Consumer confidence and its impact on Southwest Airlines demand
– There is a high probability of declining consumer confidence, given – high inflammation rate, rise of gig economy, lower job stability, increasing cost of living, higher interest rates, and aging demography. All the factors contribute to people saving higher rate of their income, resulting in lower consumer demand in the industry and other sectors.
Shortening product life cycle
– it is one of the major threat that Southwest Airlines is facing in Strategy & Execution sector. It can lead to higher research and development costs, higher marketing expenses, lower customer loyalty, etc.
High dependence on third party suppliers
– Southwest Airlines high dependence on third party suppliers can disrupt its processes and delivery mechanism. For example -the current troubles of car makers because of chip shortage is because the chip companies started producing chips for electronic companies rather than car manufacturers.
Learning curve for new practices
– As the technology based on artificial intelligence and machine learning platform is getting complex, as highlighted in case study Southwest Airlines (A), Southwest Airlines may face longer learning curve for training and development of existing employees. This can open space for more nimble competitors in the field of Strategy & Execution .

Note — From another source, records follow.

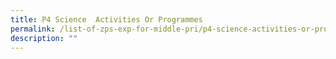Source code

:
 ```yaml
---
title: P4 Science  Activities Or Programmes
permalink: /list-of-zps-exp-for-middle-pri/p4-science-activities-or-programmes/
description: ""
---
```

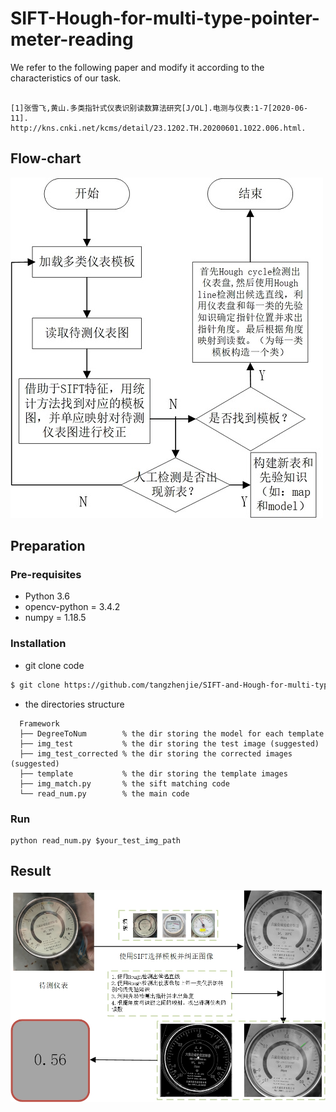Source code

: # SIFT-Hough-for-multi-type-pointer-meter-reading

We refer to the following paper and modify it according to the characteristics of our task.
```

[1]张雪飞,黄山.多类指针式仪表识别读数算法研究[J/OL].电测与仪表:1-7[2020-06-11].
http://kns.cnki.net/kcms/detail/23.1202.TH.20200601.1022.006.html.
```
## Flow-chart
![](./picture/flow-chart.jpg)

## Preparation

### Pre-requisites
* Python 3.6
* opencv-python = 3.4.2
* numpy = 1.18.5

### Installation

* git clone code

```bash
$ git clone https://github.com/tangzhenjie/SIFT-and-Hough-for-multi-type-pointer-meter-reading.git
```

* the directories structure

```
  Framework                           
  ├── DegreeToNum        % the dir storing the model for each template
  ├── img_test           % the dir storing the test image (suggested)
  ├── img_test_corrected % the dir storing the corrected images (suggested)
  ├── template           % the dir storing the template images
  ├── img_match.py       % the sift matching code
  └── read_num.py        % the main code
```

### Run

```buildoutcfg
python read_num.py $your_test_img_path
```

## Result
![](./picture/example.jpg)




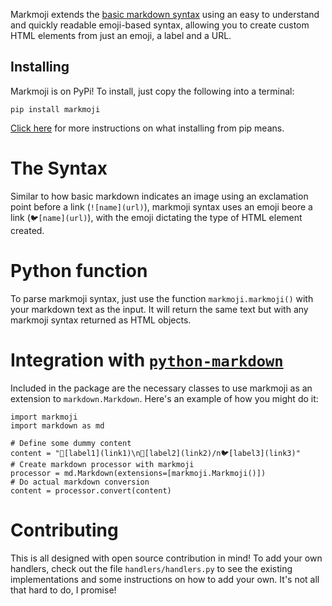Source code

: Markmoji extends the [basic markdown syntax](https://www.markdownguide.org/basic-syntax/) using an easy to understand and quickly readable emoji-based syntax, allowing you to create custom HTML elements from just an emoji, a label and a URL.

## Installing
Markmoji is on PyPi! To install, just copy the following into a terminal:

```
pip install markmoji
```

[Click here](https://datatofish.com/install-package-python-using-pip/) for more instructions on what installing from pip means.

# The Syntax
Similar to how basic markdown indicates an image using an exclamation point before a link (`![name](url)`), markmoji syntax uses an emoji beore a link (`🐦[name](url)`), with the emoji dictating the type of HTML element created.

# Python function
To parse markmoji syntax, just use the function `markmoji.markmoji()` with your markdown text as the input. It will return the same text but with any markmoji syntax returned as HTML objects.

# Integration with [`python-markdown`](https://python-markdown.github.io/)
Included in the package are the necessary classes to use markmoji as an extension to `markdown.Markdown`. Here's an example of how you might do it:
```
import markmoji
import markdown as md

# Define some dummy content
content = "🏐[label1](link1)\n🏐[label2](link2)/n🐦[label3](link3)"
# Create markdown processor with markmoji
processor = md.Markdown(extensions=[markmoji.Markmoji()])
# Do actual markdown conversion
content = processor.convert(content)
```

# Contributing
This is all designed with open source contribution in mind! To add your own handlers, check out the file `handlers/handlers.py` to see the existing implementations and some instructions on how to add your own. It's not all that hard to do, I promise!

Technology disruption because of hacks, piracy etc
– The colonial pipeline illustrated, how vulnerable modern organization are to international hackers, miscreants, and disruptors. The cyber security interruption, data leaks, etc can seriously jeopardize the future growth of the organization.
Increasing international competition and downward pressure on margins
– Apart from technology driven competitive advantage dilution, Southwest Airlines can face downward pressure on margins from increasing competition from international players. The international players have stable revenue in their home market and can use those resources to penetrate prominent markets illustrated in HBR case study Southwest Airlines (A) .

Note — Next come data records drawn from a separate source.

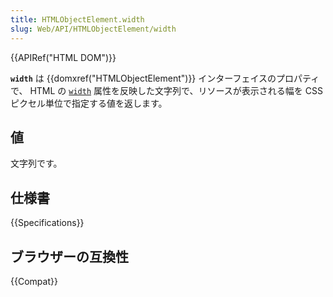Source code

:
 ```yaml
---
title: HTMLObjectElement.width
slug: Web/API/HTMLObjectElement/width
---
```


{{APIRef("HTML DOM")}}

**`width`** は {{domxref("HTMLObjectElement")}} インターフェイスのプロパティで、 HTML の [`width`](/ja/docs/Web/HTML/Element/object#width) 属性を反映した文字列で、リソースが表示される幅を CSS ピクセル単位で指定する値を返します。

## 値

文字列です。

## 仕様書

{{Specifications}}

## ブラウザーの互換性

{{Compat}}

Barriers of entry lowering
– As technology is more democratized, the barriers to entry in the industry are lowering. It can presents Southwest Airlines with greater competitive threats in the near to medium future. Secondly it will also put downward pressure on pricing throughout the sector.
Weighted SWOT Analysis of Southwest Airlines (A) Template, Example
Not all factors mentioned under the Strengths, Weakness, Opportunities, and Threats quadrants in the SWOT Analysis are equal. Managers in the HBR case study Southwest Airlines (A) needs to zero down on the relative importance of each factor mentioned in the Strengths, Weakness, Opportunities, and Threats quadrants.

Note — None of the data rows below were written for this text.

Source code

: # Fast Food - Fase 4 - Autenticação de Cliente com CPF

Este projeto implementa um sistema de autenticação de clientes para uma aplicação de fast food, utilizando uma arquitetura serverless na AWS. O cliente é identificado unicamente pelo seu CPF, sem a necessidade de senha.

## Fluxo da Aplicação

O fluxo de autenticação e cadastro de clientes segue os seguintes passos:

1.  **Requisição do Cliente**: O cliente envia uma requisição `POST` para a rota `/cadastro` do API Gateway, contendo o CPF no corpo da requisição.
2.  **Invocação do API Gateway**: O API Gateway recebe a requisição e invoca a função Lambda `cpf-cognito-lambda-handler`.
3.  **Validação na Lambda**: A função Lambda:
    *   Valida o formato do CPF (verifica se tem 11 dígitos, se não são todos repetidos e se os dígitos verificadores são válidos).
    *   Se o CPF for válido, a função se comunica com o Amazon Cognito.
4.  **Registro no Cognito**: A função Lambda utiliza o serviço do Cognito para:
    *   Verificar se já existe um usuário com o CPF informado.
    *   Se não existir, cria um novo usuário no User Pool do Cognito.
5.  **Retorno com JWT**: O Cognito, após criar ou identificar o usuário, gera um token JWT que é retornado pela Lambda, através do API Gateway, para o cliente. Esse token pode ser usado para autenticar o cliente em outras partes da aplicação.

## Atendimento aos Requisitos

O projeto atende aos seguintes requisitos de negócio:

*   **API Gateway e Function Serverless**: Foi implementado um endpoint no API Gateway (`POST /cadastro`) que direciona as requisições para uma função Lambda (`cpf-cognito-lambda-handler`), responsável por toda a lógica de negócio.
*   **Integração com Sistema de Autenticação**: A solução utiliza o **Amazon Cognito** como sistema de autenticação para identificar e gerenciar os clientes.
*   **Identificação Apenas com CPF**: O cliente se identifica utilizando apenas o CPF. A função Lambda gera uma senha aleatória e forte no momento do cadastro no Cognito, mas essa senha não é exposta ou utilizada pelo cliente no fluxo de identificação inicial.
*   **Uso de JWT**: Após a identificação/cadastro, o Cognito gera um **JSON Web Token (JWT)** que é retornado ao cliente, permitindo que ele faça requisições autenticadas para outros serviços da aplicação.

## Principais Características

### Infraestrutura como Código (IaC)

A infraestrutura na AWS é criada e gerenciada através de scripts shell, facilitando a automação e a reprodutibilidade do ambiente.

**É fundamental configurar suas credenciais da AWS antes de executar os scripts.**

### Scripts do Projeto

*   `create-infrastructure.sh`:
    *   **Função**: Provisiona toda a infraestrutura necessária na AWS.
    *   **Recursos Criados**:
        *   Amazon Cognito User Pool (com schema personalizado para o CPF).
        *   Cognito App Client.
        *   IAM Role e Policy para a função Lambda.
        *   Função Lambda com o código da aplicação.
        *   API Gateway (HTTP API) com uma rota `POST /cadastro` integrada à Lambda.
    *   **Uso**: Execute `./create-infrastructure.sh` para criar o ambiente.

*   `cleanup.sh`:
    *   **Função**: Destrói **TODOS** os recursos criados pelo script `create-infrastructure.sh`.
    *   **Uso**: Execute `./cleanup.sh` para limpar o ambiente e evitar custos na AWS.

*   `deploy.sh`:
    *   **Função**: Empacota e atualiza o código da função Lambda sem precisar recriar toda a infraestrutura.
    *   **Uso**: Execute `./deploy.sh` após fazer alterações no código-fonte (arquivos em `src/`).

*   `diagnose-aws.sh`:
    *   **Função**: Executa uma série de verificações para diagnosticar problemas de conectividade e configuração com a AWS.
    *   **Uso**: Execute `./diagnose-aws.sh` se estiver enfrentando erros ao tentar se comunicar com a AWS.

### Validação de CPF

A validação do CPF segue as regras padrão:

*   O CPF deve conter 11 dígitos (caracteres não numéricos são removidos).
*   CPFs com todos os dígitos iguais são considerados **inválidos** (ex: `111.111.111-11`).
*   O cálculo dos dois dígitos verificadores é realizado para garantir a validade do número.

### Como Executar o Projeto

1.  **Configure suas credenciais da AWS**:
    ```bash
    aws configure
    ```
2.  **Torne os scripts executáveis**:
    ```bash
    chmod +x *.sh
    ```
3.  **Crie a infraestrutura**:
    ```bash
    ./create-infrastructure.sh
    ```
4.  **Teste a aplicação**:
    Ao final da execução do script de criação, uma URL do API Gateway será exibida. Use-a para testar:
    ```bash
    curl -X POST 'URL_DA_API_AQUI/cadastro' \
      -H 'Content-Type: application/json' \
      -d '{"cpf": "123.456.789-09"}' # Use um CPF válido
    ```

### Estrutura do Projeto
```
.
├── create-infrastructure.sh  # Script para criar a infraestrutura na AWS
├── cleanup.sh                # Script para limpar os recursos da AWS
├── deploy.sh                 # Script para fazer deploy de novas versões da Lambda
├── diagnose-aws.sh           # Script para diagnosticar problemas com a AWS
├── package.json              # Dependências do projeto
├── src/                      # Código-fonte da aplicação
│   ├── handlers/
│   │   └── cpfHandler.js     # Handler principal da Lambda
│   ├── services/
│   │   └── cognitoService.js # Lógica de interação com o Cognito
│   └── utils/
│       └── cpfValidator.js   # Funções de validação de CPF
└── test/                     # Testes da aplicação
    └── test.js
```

We can provide the relative importance to each factor by assigning relative weights. Weighted SWOT analysis process is a three stage process –
First stage for doing weighted SWOT analysis of the case study Southwest Airlines (A) is to rank the strengths and weaknesses of the organization. This will help you to assess the most important strengths and weaknesses of the firm and which one of the strengths and weaknesses mentioned in the initial lists are marginal and can be left out.
Second stage for conducting weighted SWOT analysis of the Harvard case study Southwest Airlines (A) is to give probabilities to the external strategic factors thus better understanding the opportunities and threats arising out of macro environment changes and developments.
Third stage of constructing weighted SWOT analysis of Southwest Airlines (A) is to provide strategic recommendations includes – joining likelihood of external strategic factors such as opportunities and threats to the internal strategic factors – strengths and weaknesses. You should start with external factors as they will provide the direction of the overall industry. Secondly by joining probabilities with internal strategic factors can help the company not only strategic fit but also the most probably strategic trade-off that Southwest Airlines needs to make to build a sustainable competitive advantage.